● **Exercise directions**: The expected result is the segment of the entries that begins with the line containing "Med økende digitalisering" and ends with the last line, copied verbatim.

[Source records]
☆ ☆ ☆ ☆
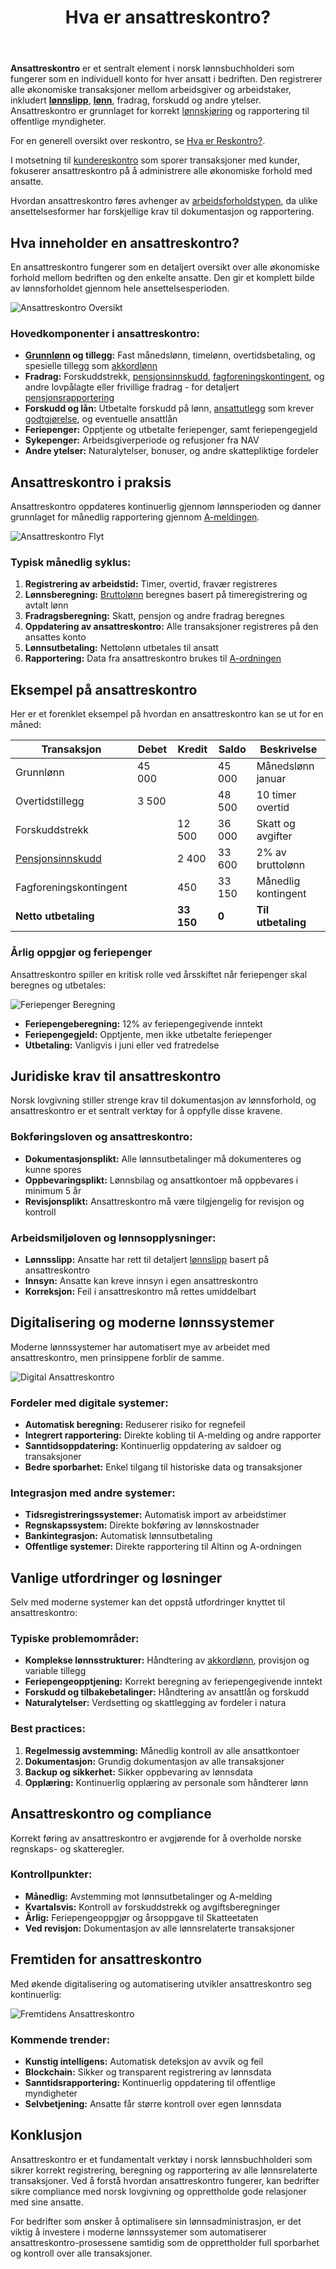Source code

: ﻿---
title: "Hva er ansattreskontro?"
seoTitle: "Hva er ansattreskontro?"
description: '**Ansattreskontro** er et sentralt element i norsk lønnsbuchholderi som fungerer som en individuell konto for hver ansatt i bedriften. Den registrerer alle øk...'
---

**Ansattreskontro** er et sentralt element i norsk lønnsbuchholderi som fungerer som en individuell konto for hver ansatt i bedriften. Den registrerer alle økonomiske transaksjoner mellom arbeidsgiver og arbeidstaker, inkludert [**lønnslipp**](/blogs/regnskap/hva-er-lonnslipp "Lønnslipp - Komplett Guide til Lønnsspecifikasjon og Regnskapsføring"), [**lønn**](/blogs/regnskap/hva-er-lonn "Hva er Lønn i Regnskap? Komplett Guide til Lønnsformer, Beregning og Regnskapsføring"), fradrag, forskudd og andre ytelser. Ansattreskontro er grunnlaget for korrekt [lønnskjøring](/blogs/regnskap/hva-er-regnskap "Hva er Regnskap? En Komplett Guide til Norsk Regnskap") og rapportering til offentlige myndigheter.

For en generell oversikt over reskontro, se [Hva er Reskontro?](/blogs/regnskap/hva-er-reskontro "Hva er Reskontro? En Guide til Underreskontro og Hovedbok").

I motsetning til [kundereskontro](/blogs/regnskap/hva-er-kundereskontro "Hva er Kundereskontro? Komplett Guide til Kundeledger og Fordringsstyring") som sporer transaksjoner med kunder, fokuserer ansattreskontro på å administrere alle økonomiske forhold med ansatte.

Hvordan ansattreskontro føres avhenger av [arbeidsforholdstypen](/blogs/regnskap/hva-er-arbeidsforholdstype "Hva er arbeidsforholdstype?"), da ulike ansettelsesformer har forskjellige krav til dokumentasjon og rapportering.

## Hva inneholder en ansattreskontro?

En ansattreskontro fungerer som en detaljert oversikt over alle økonomiske forhold mellom bedriften og den enkelte ansatte. Den gir et komplett bilde av lønnsforholdet gjennom hele ansettelsesperioden.

![Ansattreskontro Oversikt](ansattreskontro-oversikt.svg)

### Hovedkomponenter i ansattreskontro:

* **[Grunnlønn](/blogs/regnskap/hva-er-grunnlonn "Hva er Grunnlønn i Regnskap?") og tillegg:** Fast månedslønn, timelønn, overtidsbetaling, og spesielle tillegg som [akkordlønn](/blogs/regnskap/hva-er-akkordlonn "Hva er Akkordlønn? En Guide til Prestasjonslønn")
* **Fradrag:** Forskuddstrekk, [pensjonsinnskudd](/blogs/regnskap/hva-er-pensjon "Hva er Pensjon? Komplett Guide til Norsk Pensjonssystem"), [fagforeningskontingent](/blogs/regnskap/hva-er-kontingent "Hva er Kontingent? Komplett Guide til Medlemsavgifter og Regnskapsføring"), og andre lovpålagte eller frivillige fradrag - for detaljert [pensjonsrapportering](/blogs/regnskap/hva-er-pensjonsrapportering "Hva er Pensjonsrapportering? Komplett Guide til Pensjon i Regnskap")
* **Forskudd og lån:** Utbetalte forskudd på lønn, [ansattutlegg](/blogs/regnskap/ansattutlegg "Ansattutlegg - En komplett guide til utlegg fra ansatte") som krever [godtgjørelse](/blogs/regnskap/hva-er-godtgjorelse "Hva er Godtgjørelse (Regnskap)? Komplett Guide til Refusjon og Utlegg"), og eventuelle ansattlån
* **Feriepenger:** Opptjente og utbetalte feriepenger, samt feriepengegjeld
* **Sykepenger:** Arbeidsgiverperiode og refusjoner fra NAV
* **Andre ytelser:** Naturalytelser, bonuser, og andre skattepliktige fordeler

## Ansattreskontro i praksis

Ansattreskontro oppdateres kontinuerlig gjennom lønnsperioden og danner grunnlaget for månedlig rapportering gjennom [A-meldingen](/blogs/regnskap/hva-er-a-melding "Hva er A-melding? En Guide til Månedlig Rapportering").

![Ansattreskontro Flyt](ansattreskontro-flyt.svg)

### Typisk månedlig syklus:

1. **Registrering av arbeidstid:** Timer, overtid, fravær registreres
2. **Lønnsberegning:** [Bruttolønn](/blogs/regnskap/hva-er-bruttolonn "Hva er Bruttolønn? Definisjon, Beregning og Praktisk Anvendelse") beregnes basert på timeregistrering og avtalt lønn
3. **Fradragsberegning:** Skatt, pensjon og andre fradrag beregnes
4. **Oppdatering av ansattreskontro:** Alle transaksjoner registreres på den ansattes konto
5. **Lønnsutbetaling:** Nettolønn utbetales til ansatt
6. **Rapportering:** Data fra ansattreskontro brukes til [A-ordningen](/blogs/regnskap/hva-er-a-ordningen "Hva er A-ordningen? En Guide til Samordnet Rapportering")

## Eksempel på ansattreskontro

Her er et forenklet eksempel på hvordan en ansattreskontro kan se ut for en måned:

| **Transaksjon** | **Debet** | **Kredit** | **Saldo** | **Beskrivelse** |
|-----------------|-----------|------------|-----------|-----------------|
| Grunnlønn | 45 000 | | 45 000 | Månedslønn januar |
| Overtidstillegg | 3 500 | | 48 500 | 10 timer overtid |
| Forskuddstrekk | | 12 500 | 36 000 | Skatt og avgifter |
| [Pensjonsinnskudd](/blogs/regnskap/hva-er-pensjon "Hva er Pensjon? Komplett Guide til Norsk Pensjonssystem") | | 2 400 | 33 600 | 2% av bruttolønn |
| Fagforeningskontingent | | 450 | 33 150 | Månedlig kontingent |
| **Netto utbetaling** | | **33 150** | **0** | **Til utbetaling** |

### Årlig oppgjør og feriepenger

Ansattreskontro spiller en kritisk rolle ved årsskiftet når feriepenger skal beregnes og utbetales:

![Feriepenger Beregning](feriepenger-beregning.svg)

* **Feriepengeberegning:** 12% av feriepengegivende inntekt
* **Feriepengegjeld:** Opptjente, men ikke utbetalte feriepenger
* **Utbetaling:** Vanligvis i juni eller ved fratredelse

## Juridiske krav til ansattreskontro

Norsk lovgivning stiller strenge krav til dokumentasjon av lønnsforhold, og ansattreskontro er et sentralt verktøy for å oppfylle disse kravene.

### Bokføringsloven og ansattreskontro:

* **Dokumentasjonsplikt:** Alle lønnsutbetalinger må dokumenteres og kunne spores
* **Oppbevaringsplikt:** Lønnsbilag og ansattkontoer må oppbevares i minimum 5 år
* **Revisjonsplikt:** Ansattreskontro må være tilgjengelig for revisjon og kontroll

### Arbeidsmiljøloven og lønnsopplysninger:

* **Lønnsslipp:** Ansatte har rett til detaljert [lønnslipp](/blogs/regnskap/hva-er-lonnslipp "Hva er Lønnslipp i Regnskap? Komplett Guide til Lønnsspecifikasjon") basert på ansattreskontro
* **Innsyn:** Ansatte kan kreve innsyn i egen ansattreskontro
* **Korreksjon:** Feil i ansattreskontro må rettes umiddelbart

## Digitalisering og moderne lønnssystemer

Moderne lønnssystemer har automatisert mye av arbeidet med ansattreskontro, men prinsippene forblir de samme.

![Digital Ansattreskontro](digital-ansattreskontro.svg)

### Fordeler med digitale systemer:

* **Automatisk beregning:** Reduserer risiko for regnefeil
* **Integrert rapportering:** Direkte kobling til A-melding og andre rapporter
* **Sanntidsoppdatering:** Kontinuerlig oppdatering av saldoer og transaksjoner
* **Bedre sporbarhet:** Enkel tilgang til historiske data og transaksjoner

### Integrasjon med andre systemer:

* **Tidsregistreringssystemer:** Automatisk import av arbeidstimer
* **Regnskapssystem:** Direkte bokføring av lønnskostnader
* **Bankintegrasjon:** Automatisk lønnsutbetaling
* **Offentlige systemer:** Direkte rapportering til Altinn og A-ordningen

## Vanlige utfordringer og løsninger

Selv med moderne systemer kan det oppstå utfordringer knyttet til ansattreskontro:

### Typiske problemområder:

* **Komplekse lønnsstrukturer:** Håndtering av [akkordlønn](/blogs/regnskap/hva-er-akkordlonn "Hva er Akkordlønn? En Guide til Prestasjonslønn"), provisjon og variable tillegg
* **Feriepengeopptjening:** Korrekt beregning av feriepengegivende inntekt
* **Forskudd og tilbakebetalinger:** Håndtering av ansattlån og forskudd
* **Naturalytelser:** Verdsetting og skattlegging av fordeler i natura

### Best practices:

1. **Regelmessig avstemming:** Månedlig kontroll av alle ansattkontoer
2. **Dokumentasjon:** Grundig dokumentasjon av alle transaksjoner
3. **Backup og sikkerhet:** Sikker oppbevaring av lønnsdata
4. **Opplæring:** Kontinuerlig opplæring av personale som håndterer lønn

## Ansattreskontro og compliance

Korrekt føring av ansattreskontro er avgjørende for å overholde norske regnskaps- og skatteregler.

### Kontrollpunkter:

* **Månedlig:** Avstemming mot lønnsutbetalinger og A-melding
* **Kvartalsvis:** Kontroll av forskuddstrekk og avgiftsberegninger
* **Årlig:** Feriepengeoppgjør og årsoppgave til Skatteetaten
* **Ved revisjon:** Dokumentasjon av alle lønnsrelaterte transaksjoner

## Fremtiden for ansattreskontro

Med økende digitalisering og automatisering utvikler ansattreskontro seg kontinuerlig:

![Fremtidens Ansattreskontro](fremtidens-ansattreskontro.svg)

### Kommende trender:

* **Kunstig intelligens:** Automatisk deteksjon av avvik og feil
* **Blockchain:** Sikker og transparent registrering av lønnsdata
* **Sanntidsrapportering:** Kontinuerlig oppdatering til offentlige myndigheter
* **Selvbetjening:** Ansatte får større kontroll over egen lønnsdata

## Konklusjon

Ansattreskontro er et fundamentalt verktøy i norsk lønnsbuchholderi som sikrer korrekt registrering, beregning og rapportering av alle lønnsrelaterte transaksjoner. Ved å forstå hvordan ansattreskontro fungerer, kan bedrifter sikre compliance med norsk lovgivning og opprettholde gode relasjoner med sine ansatte.

For bedrifter som ønsker å optimalisere sin lønnsadministrasjon, er det viktig å investere i moderne lønnssystemer som automatiserer ansattreskontro-prosessene samtidig som de opprettholder full sporbarhet og kontroll over alle transaksjoner.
☆ ☆ ☆ ☆
● **Expected answer**:
Med økende digitalisering og automatisering utvikler ansattreskontro seg kontinuerlig:

![Fremtidens Ansattreskontro](fremtidens-ansattreskontro.svg)

### Kommende trender:

* **Kunstig intelligens:** Automatisk deteksjon av avvik og feil
* **Blockchain:** Sikker og transparent registrering av lønnsdata
* **Sanntidsrapportering:** Kontinuerlig oppdatering til offentlige myndigheter
* **Selvbetjening:** Ansatte får større kontroll over egen lønnsdata

## Konklusjon

Ansattreskontro er et fundamentalt verktøy i norsk lønnsbuchholderi som sikrer korrekt registrering, beregning og rapportering av alle lønnsrelaterte transaksjoner. Ved å forstå hvordan ansattreskontro fungerer, kan bedrifter sikre compliance med norsk lovgivning og opprettholde gode relasjoner med sine ansatte.

For bedrifter som ønsker å optimalisere sin lønnsadministrasjon, er det viktig å investere i moderne lønnssystemer som automatiserer ansattreskontro-prosessene samtidig som de opprettholder full sporbarhet og kontroll over alle transaksjoner.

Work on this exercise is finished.